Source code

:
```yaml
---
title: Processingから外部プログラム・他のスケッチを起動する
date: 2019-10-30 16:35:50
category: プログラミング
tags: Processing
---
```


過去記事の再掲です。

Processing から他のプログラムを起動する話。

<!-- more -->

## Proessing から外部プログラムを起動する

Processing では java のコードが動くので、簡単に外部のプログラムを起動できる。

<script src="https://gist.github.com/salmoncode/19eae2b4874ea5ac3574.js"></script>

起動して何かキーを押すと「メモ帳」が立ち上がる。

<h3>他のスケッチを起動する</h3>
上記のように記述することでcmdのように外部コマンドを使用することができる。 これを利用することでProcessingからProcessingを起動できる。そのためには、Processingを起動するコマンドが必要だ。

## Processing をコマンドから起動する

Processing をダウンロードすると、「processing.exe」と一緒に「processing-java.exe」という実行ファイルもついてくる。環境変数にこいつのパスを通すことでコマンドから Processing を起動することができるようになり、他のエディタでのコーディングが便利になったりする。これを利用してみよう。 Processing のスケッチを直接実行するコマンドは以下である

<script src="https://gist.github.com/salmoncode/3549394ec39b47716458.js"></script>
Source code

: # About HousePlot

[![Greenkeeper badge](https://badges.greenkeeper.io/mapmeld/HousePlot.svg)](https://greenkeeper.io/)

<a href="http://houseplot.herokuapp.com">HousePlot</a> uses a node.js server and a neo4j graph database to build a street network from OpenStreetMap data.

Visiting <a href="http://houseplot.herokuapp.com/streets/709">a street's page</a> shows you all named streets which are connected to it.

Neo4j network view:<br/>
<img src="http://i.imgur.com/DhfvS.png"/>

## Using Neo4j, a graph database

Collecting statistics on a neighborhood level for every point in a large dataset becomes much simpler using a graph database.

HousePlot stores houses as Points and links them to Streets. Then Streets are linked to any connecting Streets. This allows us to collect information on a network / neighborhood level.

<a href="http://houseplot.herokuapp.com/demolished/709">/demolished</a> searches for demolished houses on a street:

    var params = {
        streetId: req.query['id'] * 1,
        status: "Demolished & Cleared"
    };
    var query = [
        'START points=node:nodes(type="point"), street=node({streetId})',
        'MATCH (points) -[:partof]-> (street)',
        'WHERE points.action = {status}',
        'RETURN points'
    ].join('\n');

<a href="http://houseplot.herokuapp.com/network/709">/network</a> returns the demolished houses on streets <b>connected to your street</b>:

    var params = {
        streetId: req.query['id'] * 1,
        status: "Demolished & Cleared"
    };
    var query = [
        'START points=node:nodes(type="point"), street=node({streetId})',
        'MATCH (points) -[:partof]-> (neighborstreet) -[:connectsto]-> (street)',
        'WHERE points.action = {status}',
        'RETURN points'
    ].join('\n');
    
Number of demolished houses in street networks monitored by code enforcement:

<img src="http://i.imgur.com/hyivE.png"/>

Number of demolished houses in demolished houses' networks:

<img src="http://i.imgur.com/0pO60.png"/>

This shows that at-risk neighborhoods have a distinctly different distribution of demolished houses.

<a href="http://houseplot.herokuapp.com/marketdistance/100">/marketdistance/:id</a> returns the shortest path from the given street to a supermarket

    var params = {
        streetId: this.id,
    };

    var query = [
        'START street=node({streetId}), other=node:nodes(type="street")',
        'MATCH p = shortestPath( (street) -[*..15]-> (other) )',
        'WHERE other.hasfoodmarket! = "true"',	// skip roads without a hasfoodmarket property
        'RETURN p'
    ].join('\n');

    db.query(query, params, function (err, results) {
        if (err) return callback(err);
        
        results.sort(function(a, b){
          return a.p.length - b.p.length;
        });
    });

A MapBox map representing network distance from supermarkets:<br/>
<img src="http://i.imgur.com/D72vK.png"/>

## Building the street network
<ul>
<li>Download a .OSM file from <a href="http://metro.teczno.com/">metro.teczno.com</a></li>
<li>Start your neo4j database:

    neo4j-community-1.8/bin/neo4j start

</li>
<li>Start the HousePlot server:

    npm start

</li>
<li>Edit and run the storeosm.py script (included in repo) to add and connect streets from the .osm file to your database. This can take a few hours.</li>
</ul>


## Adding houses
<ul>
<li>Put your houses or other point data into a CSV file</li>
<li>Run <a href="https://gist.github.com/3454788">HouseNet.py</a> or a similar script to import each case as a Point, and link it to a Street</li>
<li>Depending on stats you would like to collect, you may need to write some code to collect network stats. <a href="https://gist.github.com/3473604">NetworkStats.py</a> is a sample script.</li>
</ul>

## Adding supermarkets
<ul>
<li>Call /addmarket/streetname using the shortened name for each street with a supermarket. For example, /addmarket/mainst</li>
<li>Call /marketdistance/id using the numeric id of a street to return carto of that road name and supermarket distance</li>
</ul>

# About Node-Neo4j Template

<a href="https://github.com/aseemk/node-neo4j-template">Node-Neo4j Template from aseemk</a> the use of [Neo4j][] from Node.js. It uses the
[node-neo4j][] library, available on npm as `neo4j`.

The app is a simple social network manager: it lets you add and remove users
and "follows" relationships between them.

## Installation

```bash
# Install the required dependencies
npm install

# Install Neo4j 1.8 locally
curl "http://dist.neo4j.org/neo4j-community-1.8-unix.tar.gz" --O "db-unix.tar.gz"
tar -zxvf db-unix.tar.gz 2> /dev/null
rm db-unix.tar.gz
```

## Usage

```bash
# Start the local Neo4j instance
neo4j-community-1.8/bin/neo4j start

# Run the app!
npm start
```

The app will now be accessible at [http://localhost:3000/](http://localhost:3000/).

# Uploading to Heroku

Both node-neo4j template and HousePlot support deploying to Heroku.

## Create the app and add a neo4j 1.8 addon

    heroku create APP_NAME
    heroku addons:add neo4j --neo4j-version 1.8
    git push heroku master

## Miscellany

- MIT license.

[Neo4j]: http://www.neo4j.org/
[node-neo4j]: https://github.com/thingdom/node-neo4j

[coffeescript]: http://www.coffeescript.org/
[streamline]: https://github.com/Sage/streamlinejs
■ ■ ■ ■
Work to be completed -
Restate the records above word for word.

Solution to this problem -
Source code

:
```yaml
---
title: Processingから外部プログラム・他のスケッチを起動する
date: 2019-10-30 16:35:50
category: プログラミング
tags: Processing
---
```


過去記事の再掲です。

Processing から他のプログラムを起動する話。

<!-- more -->

## Proessing から外部プログラムを起動する

Processing では java のコードが動くので、簡単に外部のプログラムを起動できる。

<script src="https://gist.github.com/salmoncode/19eae2b4874ea5ac3574.js"></script>

起動して何かキーを押すと「メモ帳」が立ち上がる。

<h3>他のスケッチを起動する</h3>
上記のように記述することでcmdのように外部コマンドを使用することができる。 これを利用することでProcessingからProcessingを起動できる。そのためには、Processingを起動するコマンドが必要だ。

## Processing をコマンドから起動する

Processing をダウンロードすると、「processing.exe」と一緒に「processing-java.exe」という実行ファイルもついてくる。環境変数にこいつのパスを通すことでコマンドから Processing を起動することができるようになり、他のエディタでのコーディングが便利になったりする。これを利用してみよう。 Processing のスケッチを直接実行するコマンドは以下である

<script src="https://gist.github.com/salmoncode/3549394ec39b47716458.js"></script>
Source code

: # About HousePlot

[![Greenkeeper badge](https://badges.greenkeeper.io/mapmeld/HousePlot.svg)](https://greenkeeper.io/)

<a href="http://houseplot.herokuapp.com">HousePlot</a> uses a node.js server and a neo4j graph database to build a street network from OpenStreetMap data.

Visiting <a href="http://houseplot.herokuapp.com/streets/709">a street's page</a> shows you all named streets which are connected to it.

Neo4j network view:<br/>
<img src="http://i.imgur.com/DhfvS.png"/>

## Using Neo4j, a graph database

Collecting statistics on a neighborhood level for every point in a large dataset becomes much simpler using a graph database.

HousePlot stores houses as Points and links them to Streets. Then Streets are linked to any connecting Streets. This allows us to collect information on a network / neighborhood level.

<a href="http://houseplot.herokuapp.com/demolished/709">/demolished</a> searches for demolished houses on a street:

    var params = {
        streetId: req.query['id'] * 1,
        status: "Demolished & Cleared"
    };
    var query = [
        'START points=node:nodes(type="point"), street=node({streetId})',
        'MATCH (points) -[:partof]-> (street)',
        'WHERE points.action = {status}',
        'RETURN points'
    ].join('\n');

<a href="http://houseplot.herokuapp.com/network/709">/network</a> returns the demolished houses on streets <b>connected to your street</b>:

    var params = {
        streetId: req.query['id'] * 1,
        status: "Demolished & Cleared"
    };
    var query = [
        'START points=node:nodes(type="point"), street=node({streetId})',
        'MATCH (points) -[:partof]-> (neighborstreet) -[:connectsto]-> (street)',
        'WHERE points.action = {status}',
        'RETURN points'
    ].join('\n');
    
Number of demolished houses in street networks monitored by code enforcement:

<img src="http://i.imgur.com/hyivE.png"/>

Number of demolished houses in demolished houses' networks:

<img src="http://i.imgur.com/0pO60.png"/>

This shows that at-risk neighborhoods have a distinctly different distribution of demolished houses.

<a href="http://houseplot.herokuapp.com/marketdistance/100">/marketdistance/:id</a> returns the shortest path from the given street to a supermarket

    var params = {
        streetId: this.id,
    };

    var query = [
        'START street=node({streetId}), other=node:nodes(type="street")',
        'MATCH p = shortestPath( (street) -[*..15]-> (other) )',
        'WHERE other.hasfoodmarket! = "true"',	// skip roads without a hasfoodmarket property
        'RETURN p'
    ].join('\n');

    db.query(query, params, function (err, results) {
        if (err) return callback(err);
        
        results.sort(function(a, b){
          return a.p.length - b.p.length;
        });
    });

A MapBox map representing network distance from supermarkets:<br/>
<img src="http://i.imgur.com/D72vK.png"/>

## Building the street network
<ul>
<li>Download a .OSM file from <a href="http://metro.teczno.com/">metro.teczno.com</a></li>
<li>Start your neo4j database:

    neo4j-community-1.8/bin/neo4j start

</li>
<li>Start the HousePlot server:

    npm start

</li>
<li>Edit and run the storeosm.py script (included in repo) to add and connect streets from the .osm file to your database. This can take a few hours.</li>
</ul>


## Adding houses
<ul>
<li>Put your houses or other point data into a CSV file</li>
<li>Run <a href="https://gist.github.com/3454788">HouseNet.py</a> or a similar script to import each case as a Point, and link it to a Street</li>
<li>Depending on stats you would like to collect, you may need to write some code to collect network stats. <a href="https://gist.github.com/3473604">NetworkStats.py</a> is a sample script.</li>
</ul>

## Adding supermarkets
<ul>
<li>Call /addmarket/streetname using the shortened name for each street with a supermarket. For example, /addmarket/mainst</li>
<li>Call /marketdistance/id using the numeric id of a street to return carto of that road name and supermarket distance</li>
</ul>

# About Node-Neo4j Template

<a href="https://github.com/aseemk/node-neo4j-template">Node-Neo4j Template from aseemk</a> the use of [Neo4j][] from Node.js. It uses the
[node-neo4j][] library, available on npm as `neo4j`.

The app is a simple social network manager: it lets you add and remove users
and "follows" relationships between them.

## Installation

```bash
# Install the required dependencies
npm install

# Install Neo4j 1.8 locally
curl "http://dist.neo4j.org/neo4j-community-1.8-unix.tar.gz" --O "db-unix.tar.gz"
tar -zxvf db-unix.tar.gz 2> /dev/null
rm db-unix.tar.gz
```

## Usage

```bash
# Start the local Neo4j instance
neo4j-community-1.8/bin/neo4j start

# Run the app!
npm start
```

The app will now be accessible at [http://localhost:3000/](http://localhost:3000/).

# Uploading to Heroku

Both node-neo4j template and HousePlot support deploying to Heroku.

## Create the app and add a neo4j 1.8 addon

    heroku create APP_NAME
    heroku addons:add neo4j --neo4j-version 1.8
    git push heroku master

## Miscellany

- MIT license.

[Neo4j]: http://www.neo4j.org/
[node-neo4j]: https://github.com/thingdom/node-neo4j

[coffeescript]: http://www.coffeescript.org/
[streamline]: https://github.com/Sage/streamlinejs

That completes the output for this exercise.